Please return all lines of the data below containing the string "Passages".

=====

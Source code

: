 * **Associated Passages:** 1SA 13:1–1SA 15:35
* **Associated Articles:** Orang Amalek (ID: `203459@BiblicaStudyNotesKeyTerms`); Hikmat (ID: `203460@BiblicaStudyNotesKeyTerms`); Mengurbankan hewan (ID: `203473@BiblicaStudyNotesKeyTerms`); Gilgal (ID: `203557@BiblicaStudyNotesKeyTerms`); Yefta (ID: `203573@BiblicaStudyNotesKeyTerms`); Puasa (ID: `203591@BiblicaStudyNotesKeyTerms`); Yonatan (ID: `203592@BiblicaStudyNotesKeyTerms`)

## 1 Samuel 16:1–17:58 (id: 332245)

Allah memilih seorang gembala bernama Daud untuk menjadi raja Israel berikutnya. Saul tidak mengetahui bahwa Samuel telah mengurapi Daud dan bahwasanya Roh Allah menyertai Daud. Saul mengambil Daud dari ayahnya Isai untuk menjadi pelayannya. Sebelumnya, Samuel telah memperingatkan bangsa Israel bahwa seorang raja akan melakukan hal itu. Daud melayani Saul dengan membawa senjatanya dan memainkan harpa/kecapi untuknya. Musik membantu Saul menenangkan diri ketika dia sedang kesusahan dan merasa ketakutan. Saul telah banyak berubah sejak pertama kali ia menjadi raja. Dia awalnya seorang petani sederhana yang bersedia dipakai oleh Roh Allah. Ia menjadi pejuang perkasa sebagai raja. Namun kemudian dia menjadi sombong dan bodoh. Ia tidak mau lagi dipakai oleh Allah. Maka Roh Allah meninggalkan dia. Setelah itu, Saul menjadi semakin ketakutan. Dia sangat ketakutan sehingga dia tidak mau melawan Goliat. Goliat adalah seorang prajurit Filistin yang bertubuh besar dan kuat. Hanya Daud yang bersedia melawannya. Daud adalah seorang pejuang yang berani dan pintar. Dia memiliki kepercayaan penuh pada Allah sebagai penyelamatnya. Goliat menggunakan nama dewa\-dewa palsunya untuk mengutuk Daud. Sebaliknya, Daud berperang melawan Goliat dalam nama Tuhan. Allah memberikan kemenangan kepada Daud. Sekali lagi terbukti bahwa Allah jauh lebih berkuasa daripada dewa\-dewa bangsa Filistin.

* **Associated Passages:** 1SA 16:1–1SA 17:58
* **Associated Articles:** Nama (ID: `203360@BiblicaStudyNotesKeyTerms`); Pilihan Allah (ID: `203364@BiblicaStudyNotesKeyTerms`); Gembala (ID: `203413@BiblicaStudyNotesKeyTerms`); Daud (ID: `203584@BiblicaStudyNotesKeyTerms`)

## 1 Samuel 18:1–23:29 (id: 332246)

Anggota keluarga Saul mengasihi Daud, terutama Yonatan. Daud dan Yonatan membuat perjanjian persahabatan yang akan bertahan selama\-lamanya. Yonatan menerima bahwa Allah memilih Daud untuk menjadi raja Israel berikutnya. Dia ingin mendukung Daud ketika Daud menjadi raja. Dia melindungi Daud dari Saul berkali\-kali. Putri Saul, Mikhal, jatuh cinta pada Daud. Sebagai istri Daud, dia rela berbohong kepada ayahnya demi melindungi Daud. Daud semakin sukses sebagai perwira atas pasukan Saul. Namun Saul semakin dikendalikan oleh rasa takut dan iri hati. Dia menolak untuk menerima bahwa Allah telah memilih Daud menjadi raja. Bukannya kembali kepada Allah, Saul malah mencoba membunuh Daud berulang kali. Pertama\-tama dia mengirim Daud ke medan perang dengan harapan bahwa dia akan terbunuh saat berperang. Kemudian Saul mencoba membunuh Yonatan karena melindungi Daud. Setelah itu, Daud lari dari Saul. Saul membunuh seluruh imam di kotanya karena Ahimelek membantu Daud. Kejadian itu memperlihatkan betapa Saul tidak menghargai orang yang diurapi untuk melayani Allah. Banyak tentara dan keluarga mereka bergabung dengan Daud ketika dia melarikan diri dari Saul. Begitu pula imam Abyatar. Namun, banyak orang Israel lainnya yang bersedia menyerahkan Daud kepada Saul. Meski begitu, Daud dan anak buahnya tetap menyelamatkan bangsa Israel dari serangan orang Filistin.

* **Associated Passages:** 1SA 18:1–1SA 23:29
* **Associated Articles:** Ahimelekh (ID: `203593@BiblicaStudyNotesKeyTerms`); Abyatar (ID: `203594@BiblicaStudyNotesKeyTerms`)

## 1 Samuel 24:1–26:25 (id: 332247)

=====

### [Output for this exercise]
: * **Associated Passages:** 1SA 13:1–1SA 15:35
* **Associated Passages:** 1SA 16:1–1SA 17:58
* **Associated Passages:** 1SA 18:1–1SA 23:29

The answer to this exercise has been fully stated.